Przyszłość Juliana Brandta w Borussii Dortmund wciąż stoi pod znakiem zapytania. Choć jego kontrakt obowiązuje jeszcze przez rok, nie milkną spekulacje o możliwym odejściu pomocnika już tego lata. W obliczu tych doniesień głos zabrał dyrektor sportowy klubu, Sebastian Kehl – próbując ostudzić emocje.
Brandt dla kibiców z Dortmundu jest tym, kim Leroy Sané dla fanów Bayernu Monachium – piłkarzem o niekwestionowanym talencie, który jednak zbyt rzadko pokazuje swoje najwyższe umiejętności. Jak donoszą niemieckie media, cierpliwość klubu wobec 29-latka może się skończyć, a jego nazwisko znajduje się na liście możliwych do sprzedaży jeszcze przed rozpoczęciem sezonu 2025/2026.
Przed rozpoczęciem sobotniego meczu z VfL Wolfsburg, Kehl starał się uspokoić sytuację. W rozmowie ze Sky zaznaczył – Prawdopodobieństwo, że Brandt zostanie, jest wysokie.

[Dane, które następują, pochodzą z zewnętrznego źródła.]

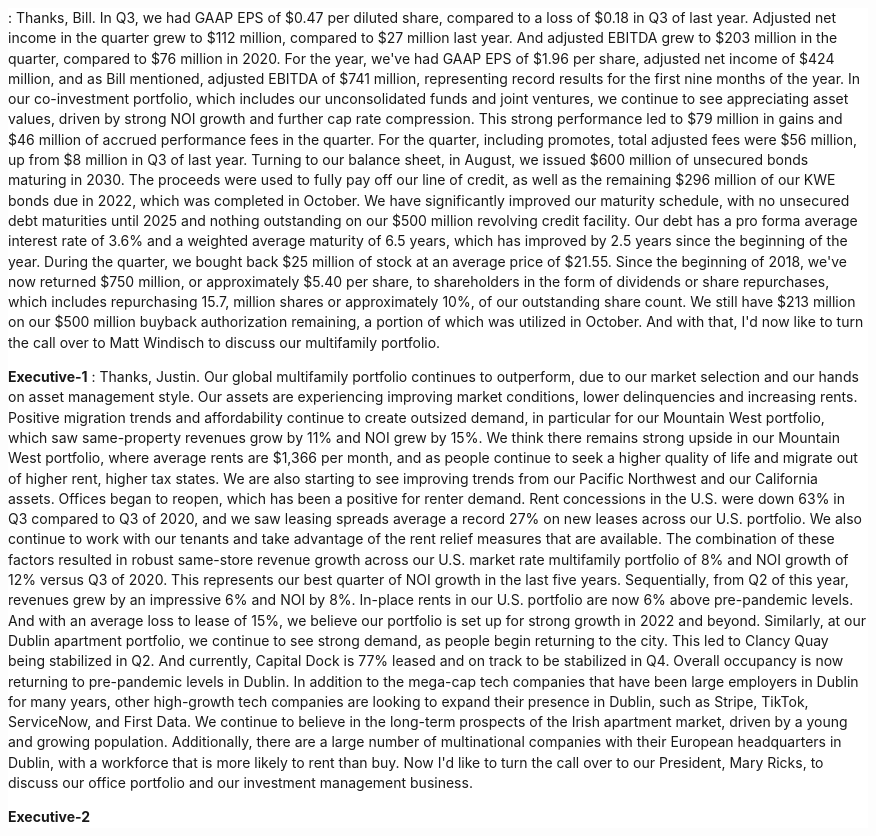 : Thanks, Bill. In Q3, we had GAAP EPS of $0.47 per diluted share, compared to a loss of $0.18 in Q3 of last year. Adjusted net income in the quarter grew to $112 million, compared to $27 million last year. And adjusted EBITDA grew to $203 million in the quarter, compared to $76 million in 2020. For the year, we've had GAAP EPS of $1.96 per share, adjusted net income of $424 million, and as Bill mentioned, adjusted EBITDA of $741 million, representing record results for the first nine months of the year. In our co-investment portfolio, which includes our unconsolidated funds and joint ventures, we continue to see appreciating asset values, driven by strong NOI growth and further cap rate compression. This strong performance led to $79 million in gains and $46 million of accrued performance fees in the quarter. For the quarter, including promotes, total adjusted fees were $56 million, up from $8 million in Q3 of last year. Turning to our balance sheet, in August, we issued $600 million of unsecured bonds maturing in 2030. The proceeds were used to fully pay off our line of credit, as well as the remaining $296 million of our KWE bonds due in 2022, which was completed in October. We have significantly improved our maturity schedule, with no unsecured debt maturities until 2025 and nothing outstanding on our $500 million revolving credit facility. Our debt has a pro forma average interest rate of 3.6% and a weighted average maturity of 6.5 years, which has improved by 2.5 years since the beginning of the year. During the quarter, we bought back $25 million of stock at an average price of $21.55. Since the beginning of 2018, we've now returned $750 million, or approximately $5.40 per share, to shareholders in the form of dividends or share repurchases, which includes repurchasing 15.7, million shares or approximately 10%, of our outstanding share count. We still have $213 million on our $500 million buyback authorization remaining, a portion of which was utilized in October. And with that, I'd now like to turn the call over to Matt Windisch to discuss our multifamily portfolio.

**Executive-1**
: Thanks, Justin. Our global multifamily portfolio continues to outperform, due to our market selection and our hands on asset management style. Our assets are experiencing improving market conditions, lower delinquencies and increasing rents. Positive migration trends and affordability continue to create outsized demand, in particular for our Mountain West portfolio, which saw same-property revenues grow by 11% and NOI grew by 15%. We think there remains strong upside in our Mountain West portfolio, where average rents are $1,366 per month, and as people continue to seek a higher quality of life and migrate out of higher rent, higher tax states. We are also starting to see improving trends from our Pacific Northwest and our California assets. Offices began to reopen, which has been a positive for renter demand. Rent concessions in the U.S. were down 63% in Q3 compared to Q3 of 2020, and we saw leasing spreads average a record 27% on new leases across our U.S. portfolio. We also continue to work with our tenants and take advantage of the rent relief measures that are available. The combination of these factors resulted in robust same-store revenue growth across our U.S. market rate multifamily portfolio of 8% and NOI growth of 12% versus Q3 of 2020. This represents our best quarter of NOI growth in the last five years. Sequentially, from Q2 of this year, revenues grew by an impressive 6% and NOI by 8%. In-place rents in our U.S. portfolio are now 6% above pre-pandemic levels. And with an average loss to lease of 15%, we believe our portfolio is set up for strong growth in 2022 and beyond. Similarly, at our Dublin apartment portfolio, we continue to see strong demand, as people begin returning to the city. This led to Clancy Quay being stabilized in Q2. And currently, Capital Dock is 77% leased and on track to be stabilized in Q4. Overall occupancy is now returning to pre-pandemic levels in Dublin. In addition to the mega-cap tech companies that have been large employers in Dublin for many years, other high-growth tech companies are looking to expand their presence in Dublin, such as Stripe, TikTok, ServiceNow, and First Data. We continue to believe in the long-term prospects of the Irish apartment market, driven by a young and growing population. Additionally, there are a large number of multinational companies with their European headquarters in Dublin, with a workforce that is more likely to rent than buy. Now I'd like to turn the call over to our President, Mary Ricks, to discuss our office portfolio and our investment management business.

**Executive-2**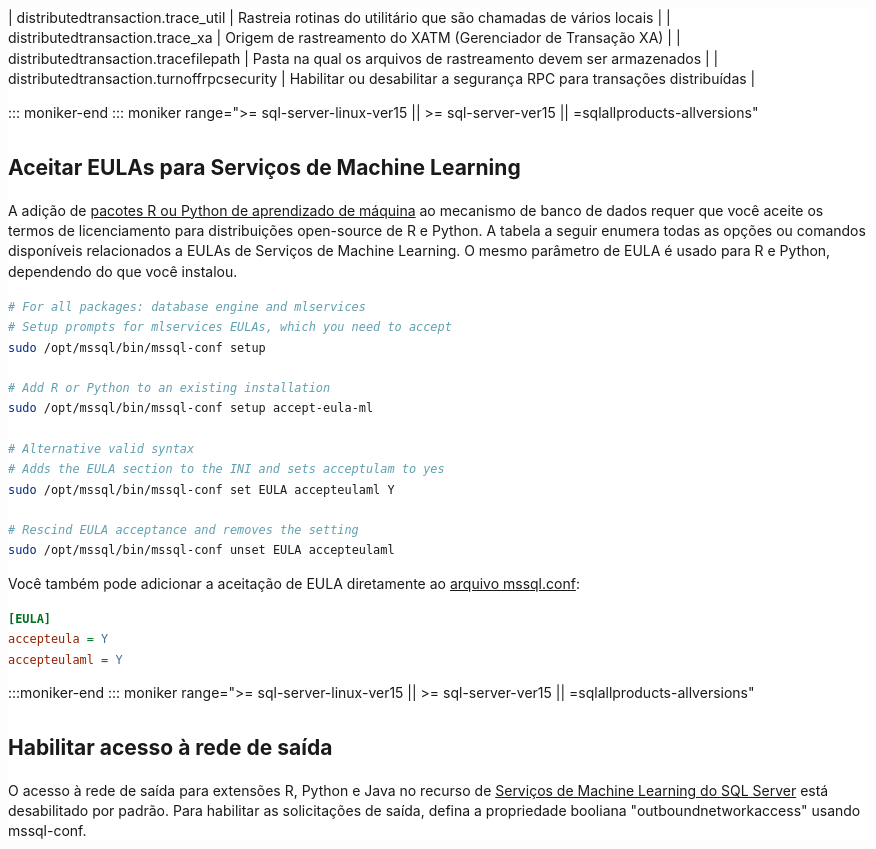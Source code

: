| distributedtransaction.trace_util | Rastreia rotinas do utilitário que são chamadas de vários locais |
| distributedtransaction.trace_xa | Origem de rastreamento do XATM (Gerenciador de Transação XA) |
| distributedtransaction.tracefilepath | Pasta na qual os arquivos de rastreamento devem ser armazenados |
| distributedtransaction.turnoffrpcsecurity | Habilitar ou desabilitar a segurança RPC para transações distribuídas |

::: moniker-end
::: moniker range=">= sql-server-linux-ver15 || >= sql-server-ver15 || =sqlallproducts-allversions"

## <a id="mlservices-eula"></a> Aceitar EULAs para Serviços de Machine Learning

A adição de [pacotes R ou Python de aprendizado de máquina](sql-server-linux-setup-machine-learning.md) ao mecanismo de banco de dados requer que você aceite os termos de licenciamento para distribuições open-source de R e Python. A tabela a seguir enumera todas as opções ou comandos disponíveis relacionados a EULAs de Serviços de Machine Learning. O mesmo parâmetro de EULA é usado para R e Python, dependendo do que você instalou.

```bash
# For all packages: database engine and mlservices
# Setup prompts for mlservices EULAs, which you need to accept
sudo /opt/mssql/bin/mssql-conf setup

# Add R or Python to an existing installation
sudo /opt/mssql/bin/mssql-conf setup accept-eula-ml

# Alternative valid syntax
# Adds the EULA section to the INI and sets acceptulam to yes
sudo /opt/mssql/bin/mssql-conf set EULA accepteulaml Y

# Rescind EULA acceptance and removes the setting
sudo /opt/mssql/bin/mssql-conf unset EULA accepteulaml
```

Você também pode adicionar a aceitação de EULA diretamente ao [arquivo mssql.conf](#mssql-conf-format):

```ini
[EULA]
accepteula = Y
accepteulaml = Y
```
:::moniker-end
::: moniker range=">= sql-server-linux-ver15 || >= sql-server-ver15 || =sqlallproducts-allversions"

## <a id="mlservices-outbound-access"></a> Habilitar acesso à rede de saída

O acesso à rede de saída para extensões R, Python e Java no recurso de [Serviços de Machine Learning do SQL Server](sql-server-linux-setup-machine-learning.md) está desabilitado por padrão. Para habilitar as solicitações de saída, defina a propriedade booliana "outboundnetworkaccess" usando mssql-conf.
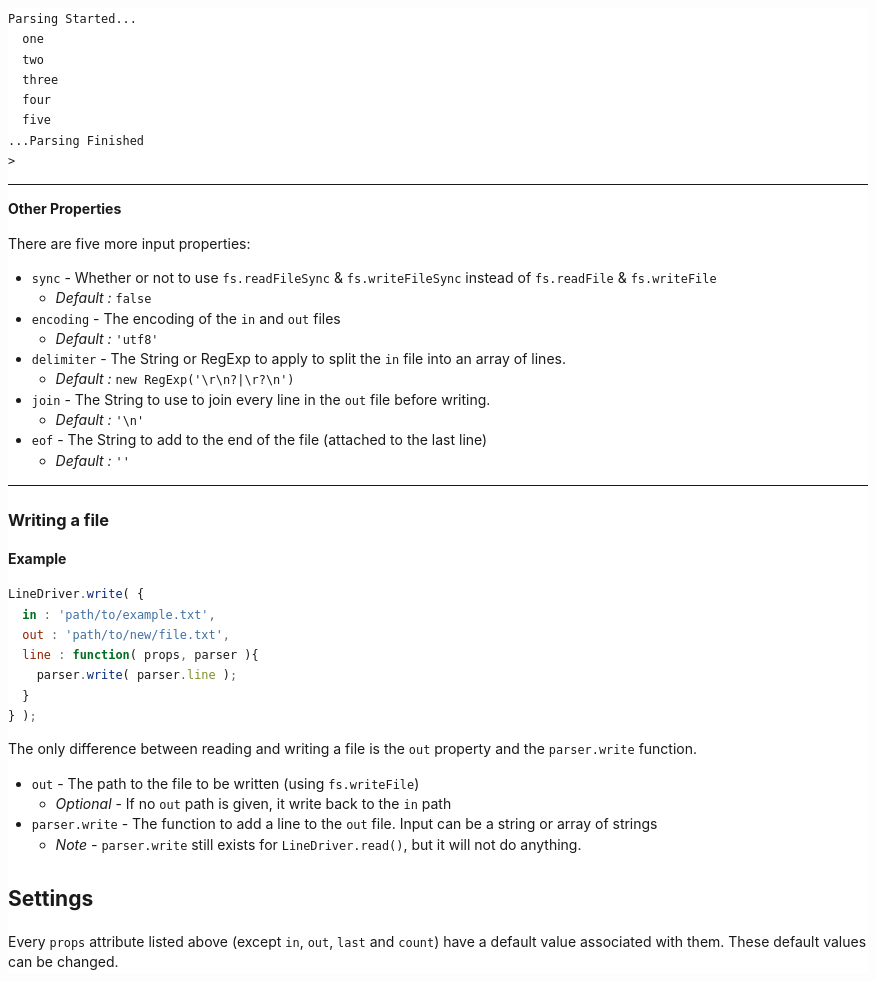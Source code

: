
 ```
Parsing Started...
  one
  two
  three
  four
  five
...Parsing Finished
>
```
---
**Other Properties**

There are five more input properties:
* `sync` - Whether or not to use `fs.readFileSync` & `fs.writeFileSync` instead of `fs.readFile` & `fs.writeFile`
  * *Default :* `false`
* `encoding` - The encoding of the `in` and `out` files
  * *Default :* `'utf8'`
* `delimiter` - The String or RegExp to apply to split the `in` file into an array of lines.
  * *Default :* `new RegExp('\r\n?|\r?\n')`
* `join` - The String to use to join every line in the `out` file before writing.
  * *Default :* `'\n'`
* `eof` - The String to add to the end of the file (attached to the last line)
  * *Default :* `''`
  
---
### Writing a file

**Example**
```javascript
LineDriver.write( {
  in : 'path/to/example.txt',
  out : 'path/to/new/file.txt',
  line : function( props, parser ){
    parser.write( parser.line );
  }
} );
```

The only difference between reading and writing a file is the `out` property and the `parser.write` function.

* `out` - The path to the file to be written (using `fs.writeFile`)
  * *Optional* - If no `out` path is given, it write back to the `in` path
* `parser.write` - The function to add a line to the `out` file.  Input can be a string or array of strings
  * *Note -* `parser.write` still exists for `LineDriver.read()`, but it will not do anything.

 
## Settings

Every `props` attribute listed above (except `in`, `out`, `last` and `count`) have a default value associated with them.  These default values can be changed.
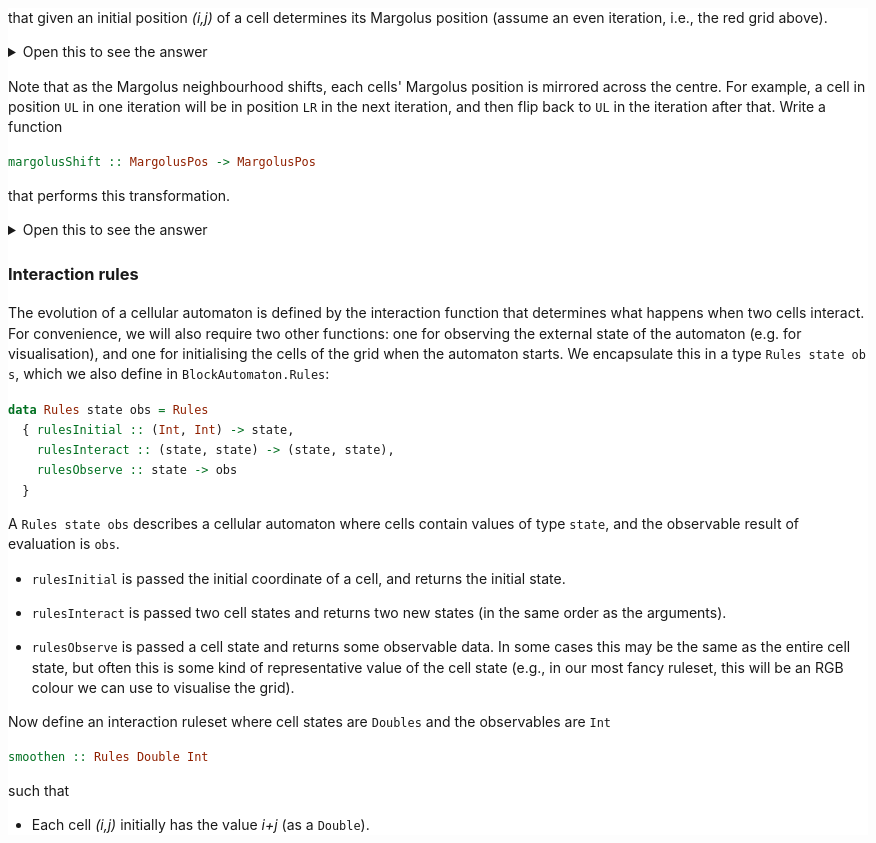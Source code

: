 that given an initial position *(i,j)* of a cell determines its Margolus
position (assume an even iteration, i.e., the red grid above).

<details><summary>Open this to see the answer</summary></details>

Note that as the Margolus neighbourhood shifts, each cells' Margolus position is
mirrored across the centre. For example, a cell in position `UL` in one
iteration will be in position `LR` in the next iteration, and then flip back to
`UL` in the iteration after that. Write a function

```Haskell
margolusShift :: MargolusPos -> MargolusPos
```

that performs this transformation.

<details><summary>Open this to see the answer</summary></details>

### Interaction rules

The evolution of a cellular automaton is defined by the interaction function
that determines what happens when two cells interact. For convenience, we will
also require two other functions: one for observing the external state of the
automaton (e.g. for visualisation), and one for initialising the cells of the
grid when the automaton starts. We encapsulate this in a type `Rules state obs`,
which we also define in `BlockAutomaton.Rules`:

```Haskell
data Rules state obs = Rules
  { rulesInitial :: (Int, Int) -> state,
    rulesInteract :: (state, state) -> (state, state),
    rulesObserve :: state -> obs
  }
```

A `Rules state obs` describes a cellular automaton where cells contain values of
type `state`, and the observable result of evaluation is `obs`.

* `rulesInitial` is passed the initial coordinate of a cell, and returns the
  initial state.

* `rulesInteract` is passed two cell states and returns two new states (in the
  same order as the arguments).

* `rulesObserve` is passed a cell state and returns some observable data. In
  some cases this may be the same as the entire cell state, but often this is
  some kind of representative value of the cell state (e.g., in our most fancy
  ruleset, this will be an RGB colour we can use to visualise the grid).

Now define an interaction ruleset where cell states are `Doubles` and the
observables are `Int`

```Haskell
smoothen :: Rules Double Int
```

such that

* Each cell *(i,j)* initially has the value *i+j* (as a `Double`).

Ma ważny kontrakt, ale jeszcze nie doszliśmy do rozmów o przyszłości. Jednocześnie nie padły żadne konkrety na temat możliwego przedłużenia umowy.
Według ostatnich doniesień Borussia chciałaby otrzymać za Brandta otrzymać od 15 do 20 milionów euro – kwotę, która znacząco pomogłaby w realizacji letnich planów transferowych. Na celowniku BVB znajduje się między innymi Carney Chukwuemeka, którego klub chciałby wykupić na stałe. Zainteresowanie Brandtem przejawia również Werder Brema – zespół z rodzinnego miasta piłkarza. Nie wiadomo jednak, czy będzie w stanie sprostać oczekiwaniom finansowym dortmundczyków.